By 1934, the organization had branches registered in: Villa Union, Mazatlan, Concordia, Culiacan, Saltillo, Torreon, Coahuila, Durango, Chiuahua, Juarez, Toluca, Monterrey, Nuevo León, Nuevo Laredo, Tamaulipas, Sabinas, Hidalgo, Puebla Texmelucan, Tehuacan, Guadalajara, Orizaba, Veracruz, Iguala Guerrero. Each of these chapters had leaders referred to as Chiefs.

Chief of Zones
| Name |
|---|
| Jose Vela |
| Matias Rodriguez |
| Agapito Lopez |
| Enrique Backmaann |
| Primitivo Gonzales |
| Col. M. Sanchez T. |
| Manuel Gonzales |
| Rafael Plata |
| Jesus Carcia |
| German Ramirez |
| Daniel M. Trejo |
| 1st Captain Jose Ramos |
| Felipe Garcia |
| Teodoro Buendia |

== Beliefs ==
Their motto was "Mexico for the Mexicans," a racialized or ethnic group that excluded Mexicans of Jewish or Chinese descent, and those who held anti-fascist political views, supported trade unions, or were communists or socialists. Rodríguez claimed that blood tests carried out by ethnographers showed that Mexicans and Nordic peoples were racially equal. They were fiercely antisemitic and Sinophobic: they demanded the removal of citizenship from and immediate deportation of Jews and Chinese from Mexico, with all their businesses turned over to "Mexicans."

Although the dorados copied their style from the German Blackshirts and Sturmabteilung, the anti-communism and authoritarianism of the former and the antisemitism of the latter, they nonetheless lacked the fascist mission, and were essentially counterrevolutionary and reactionary, and as such were more easily employed by the existing state, according to fascism expert Stanley G. Payne. John W. Sherman, an expert in Mexican right-wing organizations, describes them as "fascist" and "fascist-inspired," for their nationalistic, racist, and pro-business beliefs and activities.

=== Respect for Hitler ===
Nicolás Rodríguez, founder of the ARM, said about Adolf Hitler:"Hitler, an insignificant ex-soldier of the world war, but a man of clear vision and an unsuspected love for his homeland; he took in at a glance the great problem of the Jewish danger, matured his plans, and when he found himself master of Germany, he bravely faced the situation and expelled without mercy, in a brilliant and audacious act, all the Jews residing in the Reich."

== Activities ==
The Gold Shirts often violently clashed with supporters of the Mexican Communist Party and the Red Shirts, including a famous attack on a communist protest in 1935 in Mexico City at the Zócalo.
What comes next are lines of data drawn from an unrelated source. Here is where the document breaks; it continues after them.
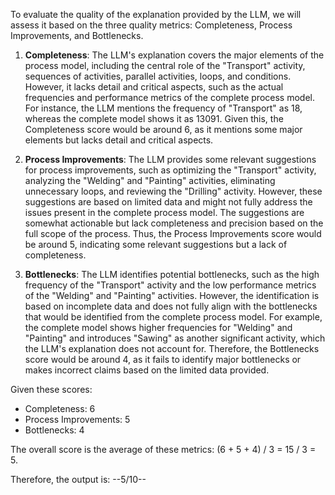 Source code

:To evaluate the quality of the explanation provided by the LLM, we will assess it based on the three quality metrics: Completeness, Process Improvements, and Bottlenecks.

1. **Completeness**: The LLM's explanation covers the major elements of the process model, including the central role of the "Transport" activity, sequences of activities, parallel activities, loops, and conditions. However, it lacks detail and critical aspects, such as the actual frequencies and performance metrics of the complete process model. For instance, the LLM mentions the frequency of "Transport" as 18, whereas the complete model shows it as 13091. Given this, the Completeness score would be around 6, as it mentions some major elements but lacks detail and critical aspects.

2. **Process Improvements**: The LLM provides some relevant suggestions for process improvements, such as optimizing the "Transport" activity, analyzing the "Welding" and "Painting" activities, eliminating unnecessary loops, and reviewing the "Drilling" activity. However, these suggestions are based on limited data and might not fully address the issues present in the complete process model. The suggestions are somewhat actionable but lack completeness and precision based on the full scope of the process. Thus, the Process Improvements score would be around 5, indicating some relevant suggestions but a lack of completeness.

3. **Bottlenecks**: The LLM identifies potential bottlenecks, such as the high frequency of the "Transport" activity and the low performance metrics of the "Welding" and "Painting" activities. However, the identification is based on incomplete data and does not fully align with the bottlenecks that would be identified from the complete process model. For example, the complete model shows higher frequencies for "Welding" and "Painting" and introduces "Sawing" as another significant activity, which the LLM's explanation does not account for. Therefore, the Bottlenecks score would be around 4, as it fails to identify major bottlenecks or makes incorrect claims based on the limited data provided.

Given these scores:
- Completeness: 6
- Process Improvements: 5
- Bottlenecks: 4

The overall score is the average of these metrics: (6 + 5 + 4) / 3 = 15 / 3 = 5.

Therefore, the output is: --5/10--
Three people died and over fifty were injured, including Rodríguez. They ransacked communist party offices on various occasions.

ARM members were often hired to intimidate workers or to prevent agrarian reform on haciendas. They attacked workers in Monterrey in 1936 as part of their anti-union activities.

On one night in 1936, the Gold Shirts raided Jewish businesses, destroying them and attacking their owners. The protests in response were immediate, highlighting those of the United States embassy, the Mexican Communist Party, and the International Red Aid. The general public described the event as a pogrom.